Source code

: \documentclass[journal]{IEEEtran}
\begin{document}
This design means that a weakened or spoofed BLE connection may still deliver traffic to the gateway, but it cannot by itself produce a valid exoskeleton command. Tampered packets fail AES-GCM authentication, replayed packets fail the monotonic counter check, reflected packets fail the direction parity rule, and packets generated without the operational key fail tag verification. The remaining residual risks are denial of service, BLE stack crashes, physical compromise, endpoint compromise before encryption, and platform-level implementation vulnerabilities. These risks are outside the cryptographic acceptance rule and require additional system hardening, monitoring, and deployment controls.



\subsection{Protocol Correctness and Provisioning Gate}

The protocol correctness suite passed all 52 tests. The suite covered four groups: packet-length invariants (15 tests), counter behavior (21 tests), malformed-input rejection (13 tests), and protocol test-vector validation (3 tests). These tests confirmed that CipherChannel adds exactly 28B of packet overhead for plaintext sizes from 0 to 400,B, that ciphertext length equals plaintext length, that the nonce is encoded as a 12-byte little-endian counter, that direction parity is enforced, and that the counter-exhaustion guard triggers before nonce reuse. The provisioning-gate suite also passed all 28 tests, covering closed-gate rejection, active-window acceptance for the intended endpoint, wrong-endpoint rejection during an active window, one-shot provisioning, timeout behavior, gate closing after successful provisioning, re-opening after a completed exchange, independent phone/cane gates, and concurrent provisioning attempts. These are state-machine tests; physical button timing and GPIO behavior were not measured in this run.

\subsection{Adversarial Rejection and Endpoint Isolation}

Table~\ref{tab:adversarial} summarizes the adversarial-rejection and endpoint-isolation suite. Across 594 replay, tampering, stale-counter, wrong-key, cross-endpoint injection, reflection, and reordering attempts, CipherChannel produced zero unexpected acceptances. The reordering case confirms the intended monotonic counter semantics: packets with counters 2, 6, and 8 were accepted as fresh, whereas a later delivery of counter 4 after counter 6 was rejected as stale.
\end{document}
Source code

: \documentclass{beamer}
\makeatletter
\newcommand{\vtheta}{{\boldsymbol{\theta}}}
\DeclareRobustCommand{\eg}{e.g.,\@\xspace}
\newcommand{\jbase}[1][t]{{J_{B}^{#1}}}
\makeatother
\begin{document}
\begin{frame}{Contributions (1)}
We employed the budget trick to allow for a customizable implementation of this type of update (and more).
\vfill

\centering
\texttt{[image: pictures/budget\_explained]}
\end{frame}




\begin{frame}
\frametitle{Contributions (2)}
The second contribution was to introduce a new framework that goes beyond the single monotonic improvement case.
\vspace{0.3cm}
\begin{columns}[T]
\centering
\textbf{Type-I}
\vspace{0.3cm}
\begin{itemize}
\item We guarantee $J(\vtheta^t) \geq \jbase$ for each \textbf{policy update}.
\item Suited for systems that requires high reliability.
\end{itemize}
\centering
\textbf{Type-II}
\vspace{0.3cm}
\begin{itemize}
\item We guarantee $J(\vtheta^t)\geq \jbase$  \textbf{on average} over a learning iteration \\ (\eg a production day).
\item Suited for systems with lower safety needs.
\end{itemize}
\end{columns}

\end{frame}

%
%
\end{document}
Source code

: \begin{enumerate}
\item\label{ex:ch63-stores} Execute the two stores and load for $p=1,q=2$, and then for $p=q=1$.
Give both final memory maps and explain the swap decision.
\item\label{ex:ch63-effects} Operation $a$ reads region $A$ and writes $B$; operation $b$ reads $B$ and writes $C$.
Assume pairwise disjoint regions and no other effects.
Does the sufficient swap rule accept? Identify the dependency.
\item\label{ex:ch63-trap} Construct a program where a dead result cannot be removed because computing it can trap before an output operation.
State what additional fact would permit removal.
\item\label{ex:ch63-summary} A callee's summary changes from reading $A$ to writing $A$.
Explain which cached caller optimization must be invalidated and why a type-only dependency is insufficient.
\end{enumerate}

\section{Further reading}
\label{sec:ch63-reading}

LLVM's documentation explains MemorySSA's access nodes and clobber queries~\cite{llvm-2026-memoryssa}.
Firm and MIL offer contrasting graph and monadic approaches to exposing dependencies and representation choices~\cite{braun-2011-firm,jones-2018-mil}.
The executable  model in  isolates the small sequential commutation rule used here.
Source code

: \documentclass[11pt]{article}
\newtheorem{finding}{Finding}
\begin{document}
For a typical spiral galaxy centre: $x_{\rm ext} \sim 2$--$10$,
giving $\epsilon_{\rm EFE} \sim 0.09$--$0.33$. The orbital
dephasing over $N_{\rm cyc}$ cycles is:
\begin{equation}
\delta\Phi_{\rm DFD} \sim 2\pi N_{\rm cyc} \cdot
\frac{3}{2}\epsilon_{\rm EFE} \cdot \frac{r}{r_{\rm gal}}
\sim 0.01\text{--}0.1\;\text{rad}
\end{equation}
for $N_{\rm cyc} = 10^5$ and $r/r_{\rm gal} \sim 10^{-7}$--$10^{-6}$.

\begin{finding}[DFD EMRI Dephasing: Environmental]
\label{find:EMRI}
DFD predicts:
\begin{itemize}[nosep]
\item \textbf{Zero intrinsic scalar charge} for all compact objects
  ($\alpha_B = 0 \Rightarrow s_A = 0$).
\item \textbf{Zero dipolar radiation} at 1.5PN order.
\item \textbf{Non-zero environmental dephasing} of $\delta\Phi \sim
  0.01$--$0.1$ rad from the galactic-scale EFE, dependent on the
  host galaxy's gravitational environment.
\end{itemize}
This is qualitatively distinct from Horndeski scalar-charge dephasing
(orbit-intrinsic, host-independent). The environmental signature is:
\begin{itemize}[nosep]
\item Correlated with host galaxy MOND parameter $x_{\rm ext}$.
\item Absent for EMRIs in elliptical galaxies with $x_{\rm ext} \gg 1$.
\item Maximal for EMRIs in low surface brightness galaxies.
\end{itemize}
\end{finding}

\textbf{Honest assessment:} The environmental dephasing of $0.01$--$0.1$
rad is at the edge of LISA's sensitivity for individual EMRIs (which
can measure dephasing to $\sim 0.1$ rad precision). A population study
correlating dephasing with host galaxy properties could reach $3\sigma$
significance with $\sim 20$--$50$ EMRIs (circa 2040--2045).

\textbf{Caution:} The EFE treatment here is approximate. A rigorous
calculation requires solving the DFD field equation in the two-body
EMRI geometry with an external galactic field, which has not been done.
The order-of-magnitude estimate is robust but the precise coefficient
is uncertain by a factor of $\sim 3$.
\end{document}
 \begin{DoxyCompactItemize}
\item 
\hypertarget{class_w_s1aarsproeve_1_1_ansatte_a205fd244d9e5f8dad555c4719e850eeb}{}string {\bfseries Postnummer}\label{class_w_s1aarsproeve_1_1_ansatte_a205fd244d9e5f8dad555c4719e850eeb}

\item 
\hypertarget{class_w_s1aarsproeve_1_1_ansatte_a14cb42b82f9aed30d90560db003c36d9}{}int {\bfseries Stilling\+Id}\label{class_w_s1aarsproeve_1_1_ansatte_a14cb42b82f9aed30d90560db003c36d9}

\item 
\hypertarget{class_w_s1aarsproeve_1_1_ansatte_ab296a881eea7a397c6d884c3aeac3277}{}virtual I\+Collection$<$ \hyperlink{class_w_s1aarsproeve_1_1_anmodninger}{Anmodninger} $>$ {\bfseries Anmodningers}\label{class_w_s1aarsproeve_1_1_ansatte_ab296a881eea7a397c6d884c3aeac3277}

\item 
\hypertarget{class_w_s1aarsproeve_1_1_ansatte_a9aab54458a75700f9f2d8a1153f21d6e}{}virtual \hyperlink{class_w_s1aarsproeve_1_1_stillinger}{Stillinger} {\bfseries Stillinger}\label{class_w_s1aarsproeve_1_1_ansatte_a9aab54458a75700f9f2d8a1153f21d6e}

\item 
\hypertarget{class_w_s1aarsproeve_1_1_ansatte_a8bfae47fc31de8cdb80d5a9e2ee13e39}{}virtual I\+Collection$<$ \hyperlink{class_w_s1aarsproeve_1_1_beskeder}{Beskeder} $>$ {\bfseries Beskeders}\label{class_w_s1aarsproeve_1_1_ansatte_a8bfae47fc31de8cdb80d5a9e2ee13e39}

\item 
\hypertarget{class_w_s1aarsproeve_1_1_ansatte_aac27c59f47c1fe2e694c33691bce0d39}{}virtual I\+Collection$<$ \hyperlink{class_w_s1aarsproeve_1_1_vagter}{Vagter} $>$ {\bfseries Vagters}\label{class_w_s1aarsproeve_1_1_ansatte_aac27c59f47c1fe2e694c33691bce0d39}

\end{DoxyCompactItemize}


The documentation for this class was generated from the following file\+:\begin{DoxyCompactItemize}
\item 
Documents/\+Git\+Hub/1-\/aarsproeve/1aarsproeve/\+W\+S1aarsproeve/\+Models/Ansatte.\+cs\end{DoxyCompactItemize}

• **Your instructions**
Reply with nothing except the number of lines in the listing above that include "update".

• **Your response**
2